Una sonrisa se extendió por el rostro de Stu, tan lentamente como el amanecer a través del desierto.
—¡Zdra’stvooeet’ye, Gospazha! Confieso que no te había reconocido.
—¿Gospazha? Para ti soy siempre Wyoh, querido. ¿No te dijo Mannie que había vuelto a ser rubia?
—Sí, me lo dijo. Pero no es lo mismo saberlo que verlo.

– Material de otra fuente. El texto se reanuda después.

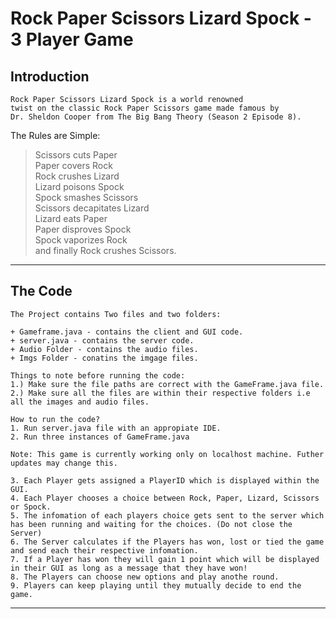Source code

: # Rock Paper Scissors Lizard Spock - 3 Player Game

## Introduction
    Rock Paper Scissors Lizard Spock is a world renowned
    twist on the classic Rock Paper Scissors game made famous by 
    Dr. Sheldon Cooper from The Big Bang Theory (Season 2 Episode 8).

The Rules are Simple:

>Scissors cuts Paper<br>
Paper covers Rock<br>
Rock crushes Lizard<br>
Lizard poisons Spock<br>
Spock smashes Scissors<br>
Scissors decapitates Lizard<br>
Lizard eats Paper<br>
Paper disproves Spock<br>
Spock vaporizes Rock<br>
and finally Rock crushes Scissors.

---

## The Code

    The Project contains Two files and two folders: 

    + Gameframe.java - contains the client and GUI code.
    + server.java - contains the server code.
    + Audio Folder - contains the audio files.
    + Imgs Folder - conatins the imgage files.

    Things to note before running the code:
    1.) Make sure the file paths are correct with the GameFrame.java file.
    2.) Make sure all the files are within their respective folders i.e all the images and audio files.
    
    How to run the code?
    1. Run server.java file with an appropiate IDE.
    2. Run three instances of GameFrame.java 
    
    Note: This game is currently working only on localhost machine. Futher updates may change this. 

    3. Each Player gets assigned a PlayerID which is displayed within the GUI.
    4. Each Player chooses a choice between Rock, Paper, Lizard, Scissors or Spock. 
    5. The infomation of each players choice gets sent to the server which has been running and waiting for the choices. (Do not close the Server)
    6. The Server calculates if the Players has won, lost or tied the game and send each their respective infomation. 
    7. If a Player has won they will gain 1 point which will be displayed in their GUI as long as a message that they have won!
    8. The Players can choose new options and play anothe round. 
    9. Players can keep playing until they mutually decide to end the game. 

---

—Tendrás que acostumbrarte.
Wyoh se inclinó sobre el profesor, le besó cariñosamente, y luego se incorporó y me dio un beso de bienvenida que nos dejó a los dos sin aliento, a pesar del traje-p. Luego se volvió hacia Stu y empezó a besarle.
Stu retrocedió un poco. Wyoh le miró, sorprendida.
—Stu, ¿tengo que ponerme el maquillaje moreno para que aceptes mi saludo de bienvenida?
Stu me miró, y luego besó a Wyoh. Esta le dedicó el mismo tiempo y el mismo entusiasmo que me había dedicado a mi.
No comprendí hasta más tarde el motivo de la extraña conducta de Stu. A pesar de su compromiso, no era todavía un lunático… y entretanto Wyoh se había casado. ¿Qué diablos tenía que ver eso? Bueno, en Tierra cambian las cosas, y Stu no había asimilado aún el hecho de que una dama lunática es dueña de sí misma. ¡El pobre creyó que yo podía ofenderme!
Le pusimos el traje-p al profesor, nos colocamos los nuestros y salimos al exterior, yo con el cañón bajo el brazo. Una vez en el subsuelo nos quitamos los trajes-p… y me sentí muy halagado al ver que Wyoh llevaba aquel vestido rojo que le habla comprado hacía siglos. Ella se lo alisó con las manos, y la falda llameó.
La sala de inmigración estaba vacía, a excepción de unos cuarenta hombres alineados a lo largo de la pared como nuevos transportados; llevaban trajes-p y cascos: eran terráqueos que regresaban a casa, turistas dispersos y algunos científicos. Sus trajes-p no marcharían con ellos, serían descargados antes del despegue. Les miré y pensé en el piloto Cyborg. Cuando prepararon la nave para nosotros, quitaron todas las literas menos tres; de modo que aquellas personas tendrían que soportar la aceleración tendidos sobre las planchas del suelo; si el navegante no era cuidadoso en sus maniobras, llegaría a su destino con un montón de terráqueos despanzurrados.
Se lo dije a Stu.
—No te preocupes —me contestó—. El capitán Leures tiene suficientes almohadillas a bordo. No dejará que se lastimen: son su seguro de vida.